Was dem 43-Jährigen so sehr missfiel, dass er laut Strafbefehl nach mehreren Drohungen am 8. Januar auf den Zweiten Vorsitzenden vor dessen Haus in der Heilig-Geist-Straße losging und ihn mit Fäusten und Füßen traktierte.

Vor dem Amtsgericht Rosenheim unter dem Vorsitz von Richterin Maike Merklin schilderte der Angeklagte nun von seinem „Leidensweg“ innerhalb des albanischen Vereines und wie er vom Zweiten Vorsitzenden – nebst anderen Mitgliedern – gemobbt worden sei, obwohl er nach eigenen Angaben „viel Arbeit und Geld in diesen Verein gesteckt“ habe.

Ja, er sei mit dem stellvertretenden Vorsitzenden an diesem Tag auf der Straße zusammengetroffen und es habe eine Schubserei gegeben. Er habe wohl auch geschlagen, könne aber nicht sagen, ob er getroffen habe. Eigentlich habe er keine Anzeige, sondern eine Entschuldigung von dem anderen erwartet, so der Angeklagte vor Gericht.

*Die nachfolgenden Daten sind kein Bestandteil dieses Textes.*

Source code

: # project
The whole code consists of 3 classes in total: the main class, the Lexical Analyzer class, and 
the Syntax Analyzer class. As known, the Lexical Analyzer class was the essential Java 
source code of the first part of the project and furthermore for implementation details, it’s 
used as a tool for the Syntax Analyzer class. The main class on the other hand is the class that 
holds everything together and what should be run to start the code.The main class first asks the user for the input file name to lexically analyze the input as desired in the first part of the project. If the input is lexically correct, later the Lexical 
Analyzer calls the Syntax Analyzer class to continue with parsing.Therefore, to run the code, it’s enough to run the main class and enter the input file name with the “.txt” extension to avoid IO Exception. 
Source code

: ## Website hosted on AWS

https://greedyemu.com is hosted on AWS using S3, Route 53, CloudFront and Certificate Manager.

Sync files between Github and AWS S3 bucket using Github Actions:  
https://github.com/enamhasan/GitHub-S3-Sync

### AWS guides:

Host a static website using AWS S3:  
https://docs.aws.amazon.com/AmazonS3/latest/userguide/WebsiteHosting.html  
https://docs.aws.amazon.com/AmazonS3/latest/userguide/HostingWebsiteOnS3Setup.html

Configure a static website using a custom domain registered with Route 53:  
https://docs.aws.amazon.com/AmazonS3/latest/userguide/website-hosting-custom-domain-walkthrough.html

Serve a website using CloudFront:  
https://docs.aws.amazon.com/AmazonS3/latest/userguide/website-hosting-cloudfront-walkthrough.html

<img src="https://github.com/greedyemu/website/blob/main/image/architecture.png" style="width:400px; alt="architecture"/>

Das Tatopfer und Nebenkläger berichtete als Zeuge, dass der Angeklagte über die Straße auf ihn zu gerannt sei und sofort angefangen habe, auf ihn einzuschlagen. Er habe versucht, sich zu verteidigen. Dabei sei er zu Boden gegangen und habe noch Tritte in die Seite bekommen. Danach sei der Angeklagte wortlos weggegangen.

Anwesende Mitglieder berichteten, dass sich der Angeklagte dessen gerühmt hatte, das Tatopfer geschlagen zu haben. Ein weiterer Zeuge berichtete zudem, er habe zur Tatzeit an der Kreuzung Heilig-Geist-Straße/Frühlingstraße im Auto an der Ampel warten müssen. Dabei habe er beobachtet, dass ein wild gestikulierender Mann über die Heilig-Geist-Straße auf einen zweiten zugerannt sei und sofort auf diesen eingeschlagen habe.

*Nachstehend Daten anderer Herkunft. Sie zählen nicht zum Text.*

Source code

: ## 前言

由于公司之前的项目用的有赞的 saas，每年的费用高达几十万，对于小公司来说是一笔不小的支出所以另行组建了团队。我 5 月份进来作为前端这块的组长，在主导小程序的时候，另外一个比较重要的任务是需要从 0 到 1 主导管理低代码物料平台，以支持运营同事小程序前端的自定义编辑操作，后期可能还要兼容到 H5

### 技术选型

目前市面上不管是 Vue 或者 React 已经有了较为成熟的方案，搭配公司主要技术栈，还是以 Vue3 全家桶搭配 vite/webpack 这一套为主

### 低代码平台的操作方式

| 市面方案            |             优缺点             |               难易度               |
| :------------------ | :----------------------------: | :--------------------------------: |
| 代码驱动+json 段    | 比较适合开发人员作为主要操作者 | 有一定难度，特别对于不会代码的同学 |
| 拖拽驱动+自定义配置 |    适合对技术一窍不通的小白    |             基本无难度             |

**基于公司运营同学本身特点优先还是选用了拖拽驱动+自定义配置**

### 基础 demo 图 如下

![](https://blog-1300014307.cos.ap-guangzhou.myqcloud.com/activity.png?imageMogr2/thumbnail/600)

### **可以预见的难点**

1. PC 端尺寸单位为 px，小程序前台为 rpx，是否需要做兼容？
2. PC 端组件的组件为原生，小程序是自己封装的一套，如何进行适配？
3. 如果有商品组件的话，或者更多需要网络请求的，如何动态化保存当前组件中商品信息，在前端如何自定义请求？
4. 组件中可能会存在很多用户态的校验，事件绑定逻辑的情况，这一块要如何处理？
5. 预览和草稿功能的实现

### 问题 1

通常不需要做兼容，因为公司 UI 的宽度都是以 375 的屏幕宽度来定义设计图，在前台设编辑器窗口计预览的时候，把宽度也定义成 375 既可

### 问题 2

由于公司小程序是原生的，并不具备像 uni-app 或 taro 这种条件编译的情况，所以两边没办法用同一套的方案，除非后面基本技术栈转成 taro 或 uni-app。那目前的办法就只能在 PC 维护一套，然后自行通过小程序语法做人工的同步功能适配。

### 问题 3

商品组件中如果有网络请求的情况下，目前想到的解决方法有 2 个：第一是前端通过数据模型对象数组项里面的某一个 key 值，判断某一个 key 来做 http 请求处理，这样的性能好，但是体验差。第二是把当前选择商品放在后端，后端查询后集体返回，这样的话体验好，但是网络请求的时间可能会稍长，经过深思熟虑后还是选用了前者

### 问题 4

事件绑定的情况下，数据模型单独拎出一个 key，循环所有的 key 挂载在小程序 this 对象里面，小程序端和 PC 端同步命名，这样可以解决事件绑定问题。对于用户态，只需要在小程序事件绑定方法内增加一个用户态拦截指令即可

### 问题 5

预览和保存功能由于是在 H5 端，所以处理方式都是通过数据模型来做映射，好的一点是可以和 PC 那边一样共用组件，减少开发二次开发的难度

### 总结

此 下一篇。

Der Staatsanwalt erklärte in seinem Schlussvortrag, dass für ihn der Tathergang feststehe. Zumindest die Faustschläge seien bewiesen. Fußtritte mag es gegeben haben, diese seien aber nicht zweifelsfrei beweisbar. Weil der Gebäudereiniger keinerlei Einsicht zeige und bereits vorbestraft sei, müsse er eine deutliche Geldstrafe von 4500 Euro beantragen.

Frage nach Schmerzensgeld

Rechtsanwalt Dr. Andreas Michel stimmte dem Staatsanwalt als Vertreter der Nebenklage vollumfänglich zu. Es könne nicht angehen, dass Meinungsverschiedenheiten von erwachsenen Familienvätern mit Fäusten auf der Straße ausgetragen werden sollen. Er kündigte an, zivilrechtlich auch ein Schmerzensgeld einzufordern. Der Verteidiger, Rechtsanwalt Raphael Botor, beantragte eine etwas mildere Strafe von 1800 Euro. In seinem letzten Wort vor dem Urteil zeigte sich der Angeklagte weiterhin uneinsichtig und bezeichnete sein Vergehen als „fast gar nichts“. Das Gericht befand die Faustschläge für bewiesen und hielt eine Geldstrafe von 3600 Euro – wie im Strafbefehl gefordert – für angemessen.